2020年11月16日

第63回JCJ賞贈賞式開く 各受賞者 取材への思い語る=須貝道雄

 日本ジャーナリスト会議は10月10日、東京都千代田区のエデュカス東京で第63回JCJ賞の贈賞式を開いた。安倍晋三首相の「桜を見る会」私物化スクープと一連の報道でJCJ大賞となった「しんぶん赤旗」日曜版の山本豊彦編集長のほか、4人のJCJ賞受賞者が取材に挑んだ思いをスピーチした。
 式ではJCJの選考委員が各受賞作を紹介した。『証言 沖縄スパイ戦史』(三上智恵さん=集英社新書)では、酒井憲太郎さんが「沖縄戦を引きずり、今もあの空間を生きている元少年兵の証言が圧巻だった」と述べた。『孤塁 双葉郡消防士たちの3・11』(吉田千亜さん=岩波書店)では、伊藤洋子さんが「約70人の消防士を丁寧に取材している。東電や国の対応のひどさに気づかされる」と指摘。
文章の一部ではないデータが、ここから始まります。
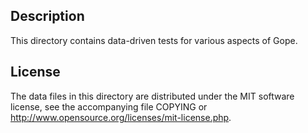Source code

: Description
------------

This directory contains data-driven tests for various aspects of Gope.

License
--------

The data files in this directory are distributed under the MIT software
license, see the accompanying file COPYING or
http://www.opensource.org/licenses/mit-license.php.

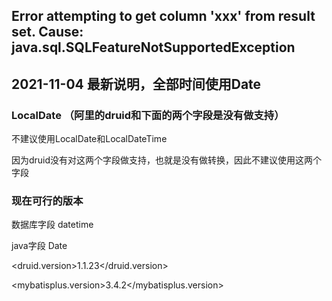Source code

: ## Error attempting to get column 'xxx' from result set.  Cause: java.sql.SQLFeatureNotSupportedException


## 2021-11-04 最新说明，全部时间使用Date

### LocalDate （阿里的druid和下面的两个字段是没有做支持）

不建议使用LocalDate和LocalDateTime

因为druid没有对这两个字段做支持，也就是没有做转换，因此不建议使用这两个字段

### 现在可行的版本

数据库字段 datetime

java字段 Date

<druid.version>1.1.23</druid.version>

<mybatisplus.version>3.4.2</mybatisplus.version>



























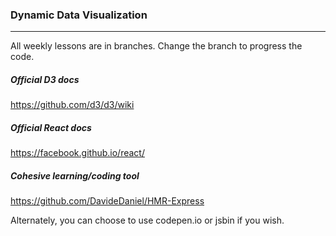### Dynamic Data Visualization
---
All weekly lessons are in branches. Change the branch to progress the code.

##### Official D3 docs
https://github.com/d3/d3/wiki

##### Official React docs
https://facebook.github.io/react/

##### Cohesive learning/coding tool
https://github.com/DavideDaniel/HMR-Express

Alternately, you can choose to use codepen.io or jsbin if you wish.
  森友問題で自殺した財務省職員の遺書を『週刊文春』で公開した赤木雅子さんと相澤冬樹さんについて、藤森研さんは「勇気と信頼に基づいた二人の共同作業だったと思う」と結んだ。北海道放送「ヤジと民主主義〜小さな自由が排除された先に」(長沢祐さん)では、石川旺さんが「プラカードを持つ女性を排除するため『お茶飲む?買ってあげるよ』と言葉をかける女性警察官の姿に、命令に従うだけの平凡な人が巨大な罪を犯してしまう、元ナチスの戦犯・アイヒマンの『凡庸な悪』と重なった」と語った。
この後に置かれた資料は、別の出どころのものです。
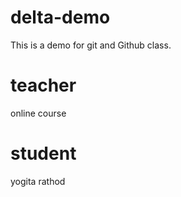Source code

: # delta-demo
This is a demo for git and Github class.

# teacher 
online course

# student 
yogita rathod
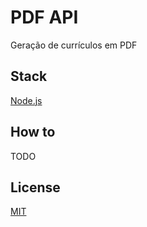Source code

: # PDF API

Geração de currículos em PDF

## Stack

[Node.js]()

## How to

TODO

## License

[MIT](./LICENSE)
 「しんぶん赤旗」日曜版のスクープでは、諌山修さんが「当初、多くの新聞が『桜を見る会』の問題を無視する中、ツイッターやテレビのワイドショーで燃え上がった」とメディア状況の変化を強調した。
 一方、選考委員の鈴木耕さんは賞全体の講評をした。今回のJCJ賞には新聞23点、出版33点、放送37点、映画3点の応募があった。そのうち選に漏れた作品をいくつか取り上げ、解説した。
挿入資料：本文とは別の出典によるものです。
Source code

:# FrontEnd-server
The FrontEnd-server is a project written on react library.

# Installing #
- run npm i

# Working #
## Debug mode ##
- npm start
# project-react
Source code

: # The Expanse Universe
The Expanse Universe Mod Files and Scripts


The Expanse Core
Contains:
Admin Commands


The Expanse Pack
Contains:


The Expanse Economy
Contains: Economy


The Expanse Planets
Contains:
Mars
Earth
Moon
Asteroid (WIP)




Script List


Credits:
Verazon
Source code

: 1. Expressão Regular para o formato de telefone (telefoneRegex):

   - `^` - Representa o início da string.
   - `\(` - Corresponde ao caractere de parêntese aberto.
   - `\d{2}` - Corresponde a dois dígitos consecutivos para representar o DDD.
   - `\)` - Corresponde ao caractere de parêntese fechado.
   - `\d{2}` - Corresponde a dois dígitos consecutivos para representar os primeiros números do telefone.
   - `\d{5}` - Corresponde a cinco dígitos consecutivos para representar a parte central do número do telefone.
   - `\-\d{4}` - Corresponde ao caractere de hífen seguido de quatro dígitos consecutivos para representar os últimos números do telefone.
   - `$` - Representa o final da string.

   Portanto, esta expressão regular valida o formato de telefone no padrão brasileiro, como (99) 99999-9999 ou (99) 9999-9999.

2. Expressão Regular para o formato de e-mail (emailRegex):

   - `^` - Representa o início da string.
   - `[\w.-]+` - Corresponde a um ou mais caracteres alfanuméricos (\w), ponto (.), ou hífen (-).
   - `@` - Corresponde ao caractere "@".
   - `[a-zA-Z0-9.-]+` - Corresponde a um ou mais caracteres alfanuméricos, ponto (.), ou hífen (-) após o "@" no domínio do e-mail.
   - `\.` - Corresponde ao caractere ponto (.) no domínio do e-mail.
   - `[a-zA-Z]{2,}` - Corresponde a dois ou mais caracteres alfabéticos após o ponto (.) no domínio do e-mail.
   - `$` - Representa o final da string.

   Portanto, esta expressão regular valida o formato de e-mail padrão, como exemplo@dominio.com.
 新聞では北海道新聞の「道警ヤジ排除問題」追及報道。北海道放送の作品と重複するため、どちらを選ぶかの議論の末に放送に決まった。毎日新聞の「NHKかんぽ不正報道への圧力に関する一連の報道」はNHKの報道機関としての資格を問う奥深い内容だった。出版では『かくされてきた戦争孤児』(講談社)が力作。85歳になる著者の金田茉莉さん自身が戦争孤児で、コツコツと拾い集めた孤児の証言は「胸に迫る」と評した。
 放送では沖縄テレビ放送の「サンマ デモクラシー」が出色だった。米軍統治下の沖縄で、キャラウェイ高等弁務官が大衆魚のサンマに課税した。魚屋のおかみさんが1人で立ち向かい、裁判で課税撤回を勝ち取る様を描いた。
 今年の贈賞式は新型コロナウイルス感染防止のため、関係者のみで開催し、その模様はライブで配信した。